Portuguese Court Won't Send NJ Fugitive to U.S.: Lawyer

Wright was captured in Portugal in September after more than four decades on the run.

A Lisbon court has denied a U.S. request for the extradition of captured American fugitive George Wright, a convicted murderer who eluded police for 40 years after he escaped from a New Jersey jail, his lawyer said Thursday.    

Wright's lawyer, Manuel Luis Ferreira, told The AP by telephone the court rejected the U.S. bid.     

Ferreira said the judge accepted his arguments that Wright is now Portuguese and that the statute of limitations on the killing had expired. He declined to provide further details, saying he would speak to the media later in the day.      

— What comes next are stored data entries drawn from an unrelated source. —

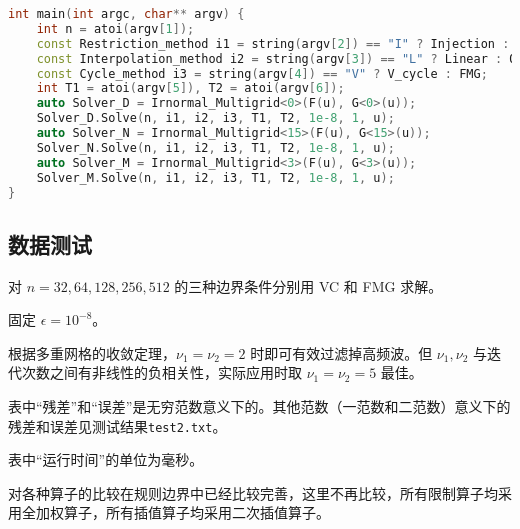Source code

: \documentclass{ctexart}
\begin{document}
\begin{lstlisting}[language=c++]
int main(int argc, char** argv) {
	int n = atoi(argv[1]);
	const Restriction_method i1 = string(argv[2]) == "I" ? Injection : Full_Weighting;
	const Interpolation_method i2 = string(argv[3]) == "L" ? Linear : Quadratic;
	const Cycle_method i3 = string(argv[4]) == "V" ? V_cycle : FMG;
	int T1 = atoi(argv[5]), T2 = atoi(argv[6]);
	auto Solver_D = Irnormal_Multigrid<0>(F(u), G<0>(u));
	Solver_D.Solve(n, i1, i2, i3, T1, T2, 1e-8, 1, u);
	auto Solver_N = Irnormal_Multigrid<15>(F(u), G<15>(u));
	Solver_N.Solve(n, i1, i2, i3, T1, T2, 1e-8, 1, u);
	auto Solver_M = Irnormal_Multigrid<3>(F(u), G<3>(u));
	Solver_M.Solve(n, i1, i2, i3, T1, T2, 1e-8, 1, u);
}
\end{lstlisting}

\subsection{数据测试}

对 $n=32,64,128,256,512$ 的三种边界条件分别用 VC 和 FMG 求解。

固定 $\epsilon = 10^{-8}$。

根据多重网格的收敛定理，$\nu_1=\nu_2=2$ 时即可有效过滤掉高频波。但 $\nu_1,\nu_2$ 与迭代次数之间有非线性的负相关性，实际应用时取 $\nu_1=\nu_2=5$ 最佳。

表中“残差”和“误差”是无穷范数意义下的。其他范数（一范数和二范数）意义下的残差和误差见测试结果\verb|test2.txt|。

表中“运行时间”的单位为毫秒。

对各种算子的比较在规则边界中已经比较完善，这里不再比较，所有限制算子均采用全加权算子，所有插值算子均采用二次插值算子。
\end{document}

The U.S. Department of Justice, which can appeal the decision to a higher Portuguese court, did not immediately reply to a request for comment.

Decades ago, Wright was in a New Jersey prison, serving a 30-year sentence for the 1962 robbing and killing of a war hero he had gunned down at an Esso gas station in Farmingdale, N.J.

World War II Bronze Star recipient Walter Paterson was killed for the $70 in his pocket.     

Wright was captured in Portugal in September, as first reported by NBC New York, after more than four decades on the run. The United States wanted him to service the remainder of his sentence in New Jersey.     

In August 1970, Wright and two others escaped from the Leesburg, N.J. facility, stole the warden's car and headed to Atlantic City. From there they went to Detroit, where they joined up with the Black Liberation Army.

Two years later, Wright and several others commandeered a Delta Airlines flight from Detroit to Miami -- Wright boarded the flight dressed as a priest, with a gun hidden in the cut-out pages of a Bible.

His fellow members of the Black Liberation Army also boarded with weapons, and 88 passengers were held hostage. It was one of the most daring hijackings in history, and also one of the most humiliating for the FBI.

Some of the hijackers were eventually caught a few years later in Paris, but Wright was never found -- until he recently began contacting some relatives in the U.S. The FBI, along with U.S. marshals,  Monmouth County prosecutors and New Jersey Department of Corrections investigators, tracked him to Portugal.

Wright got Portuguese citizenship through his 1991 marriage to a Portuguese woman and after Guinea-Bissau, a former Portuguese colony in West Africa, gave him the new name of "Jose Luis Jorge dos Santos'' complete with fake names for parents and made him a citizen.      

The identity from Guinea-Bissau was granted after the country gave Wright political asylum in the 1980s, and that was accepted by Portugal when it granted him citizenship, according to his lawyer.